There has been widespread condemnation of the attack on the boy at a housing estate in Carrigaline and further outrage that it was videoed and posted on social media.
The 17-year-old victim was stabbed a number of times as he lay helpless on the ground after first being punched and then slashed in the face with what's believed to have been a broken bottle.
The attacker ignored the pleas of a young woman who lay on top of the victim trying to protect him. He then proceeded to stab him a number of times in the lower back and sides to jeers and laughter.
The victim was attacked on Saturday night and underwent surgery at Cork University Hospital yesterday . He is believed to be making a recovery.
Gardaí who were on patrol nearby were on the scene very quickly and they called for backup. Several other units responded and a number of people were arrested at the scene.
One of them, a 17-year-old boy, was detained under Section 4 of the Criminal Justice Act, 1984 and is being questioned at Togher Garda Station.
Gardaí also pursued the 220 bus service which had left Carrigaline a few minutes after the attack. They intercepted the bus in Douglas Village where they removed a number of youths from the vehicle and arrested them.
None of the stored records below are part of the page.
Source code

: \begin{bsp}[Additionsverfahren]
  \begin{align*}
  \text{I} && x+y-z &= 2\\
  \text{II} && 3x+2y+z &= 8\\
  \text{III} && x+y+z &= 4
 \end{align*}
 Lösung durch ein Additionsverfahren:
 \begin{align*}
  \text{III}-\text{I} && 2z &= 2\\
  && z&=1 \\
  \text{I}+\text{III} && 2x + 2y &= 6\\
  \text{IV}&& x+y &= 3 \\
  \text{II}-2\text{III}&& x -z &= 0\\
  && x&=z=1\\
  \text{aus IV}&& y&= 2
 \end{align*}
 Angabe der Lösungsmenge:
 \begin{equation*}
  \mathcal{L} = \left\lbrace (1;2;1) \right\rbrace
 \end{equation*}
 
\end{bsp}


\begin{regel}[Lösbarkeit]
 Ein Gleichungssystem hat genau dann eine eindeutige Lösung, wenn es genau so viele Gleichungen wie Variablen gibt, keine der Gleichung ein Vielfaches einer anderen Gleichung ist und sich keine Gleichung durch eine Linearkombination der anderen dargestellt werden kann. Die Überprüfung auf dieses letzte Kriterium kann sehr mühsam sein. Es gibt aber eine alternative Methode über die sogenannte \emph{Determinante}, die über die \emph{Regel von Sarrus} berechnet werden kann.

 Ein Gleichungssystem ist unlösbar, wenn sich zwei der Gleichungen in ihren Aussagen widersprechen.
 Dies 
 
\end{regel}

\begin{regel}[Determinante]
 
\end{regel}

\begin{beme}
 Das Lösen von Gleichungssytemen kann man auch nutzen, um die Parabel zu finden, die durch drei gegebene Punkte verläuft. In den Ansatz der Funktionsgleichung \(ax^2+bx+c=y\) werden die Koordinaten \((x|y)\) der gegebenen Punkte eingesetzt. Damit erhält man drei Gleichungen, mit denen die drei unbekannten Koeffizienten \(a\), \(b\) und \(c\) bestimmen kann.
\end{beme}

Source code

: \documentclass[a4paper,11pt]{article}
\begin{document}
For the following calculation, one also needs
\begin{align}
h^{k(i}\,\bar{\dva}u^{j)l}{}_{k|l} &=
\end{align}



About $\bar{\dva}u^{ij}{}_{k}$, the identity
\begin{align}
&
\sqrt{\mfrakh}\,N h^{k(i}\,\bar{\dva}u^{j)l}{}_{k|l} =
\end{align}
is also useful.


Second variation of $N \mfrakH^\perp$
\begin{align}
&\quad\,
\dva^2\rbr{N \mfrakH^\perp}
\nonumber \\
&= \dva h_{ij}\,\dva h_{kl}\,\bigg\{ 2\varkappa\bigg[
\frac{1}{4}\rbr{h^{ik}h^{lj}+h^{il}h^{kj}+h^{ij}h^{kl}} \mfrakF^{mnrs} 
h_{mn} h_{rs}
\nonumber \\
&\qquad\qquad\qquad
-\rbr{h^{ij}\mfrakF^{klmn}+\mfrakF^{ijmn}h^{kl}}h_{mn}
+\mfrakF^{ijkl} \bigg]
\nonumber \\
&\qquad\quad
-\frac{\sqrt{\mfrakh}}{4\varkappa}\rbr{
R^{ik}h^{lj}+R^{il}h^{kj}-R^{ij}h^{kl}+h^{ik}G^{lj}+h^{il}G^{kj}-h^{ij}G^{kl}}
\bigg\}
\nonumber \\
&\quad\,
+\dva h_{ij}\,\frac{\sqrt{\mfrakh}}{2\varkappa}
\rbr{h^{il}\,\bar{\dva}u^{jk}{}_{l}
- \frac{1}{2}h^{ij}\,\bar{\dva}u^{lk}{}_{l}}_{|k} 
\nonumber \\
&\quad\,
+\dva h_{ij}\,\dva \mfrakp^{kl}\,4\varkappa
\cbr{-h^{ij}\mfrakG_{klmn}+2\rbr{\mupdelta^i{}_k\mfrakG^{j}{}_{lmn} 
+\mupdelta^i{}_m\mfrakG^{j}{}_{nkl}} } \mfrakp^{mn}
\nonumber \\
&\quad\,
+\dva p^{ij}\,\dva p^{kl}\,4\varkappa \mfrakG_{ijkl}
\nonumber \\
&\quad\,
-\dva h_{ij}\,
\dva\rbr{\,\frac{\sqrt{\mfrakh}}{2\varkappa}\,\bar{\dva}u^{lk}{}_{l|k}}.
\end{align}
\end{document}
They have since been released without charge.
A TD who tried to get legislation passed to make it illegal for social media companies to post such incidents say he will pursue the matter again when the new government is formed.
Donnchadh Ó Laoghaire said he was “absolutely appalled” by the attack and said it shocked all right-minded people in Cork.
He said his thoughts were with the victim and his family and it was “very regrettable” that the video had been posted on social media.
Mr Ó Laoghaire called on people not to share it.
“I have long been an advocate of greater social media regulation. I put a bill forward three years ago (in the Dáil) which would have provided for a digital media commissioner. Unfortunately it got stuck in committee, but I will be pursuing it again in the new Dáil,” he said.
Mr Ó Laoghaire said social media companies shouldn't allow such videos to be posted on their sites.
“But it's also the responsibility of people not to view them. This must be very distressing to the young man's family. If it was your child how would you feel about a video like this being in circulation,” he said.
Meanwhile, Church of Ireland Bishop Paul Colton said he was also horrified by the attack.
“My thoughts and prayers are with the victim, with everyone traumatised by this incident and the whole Carrigaline community,” he said on Twitter.
Gardaí are appealing for any road users who may have camera footage (including dash-cam) who were travelling in the area at the time to make this footage available to them.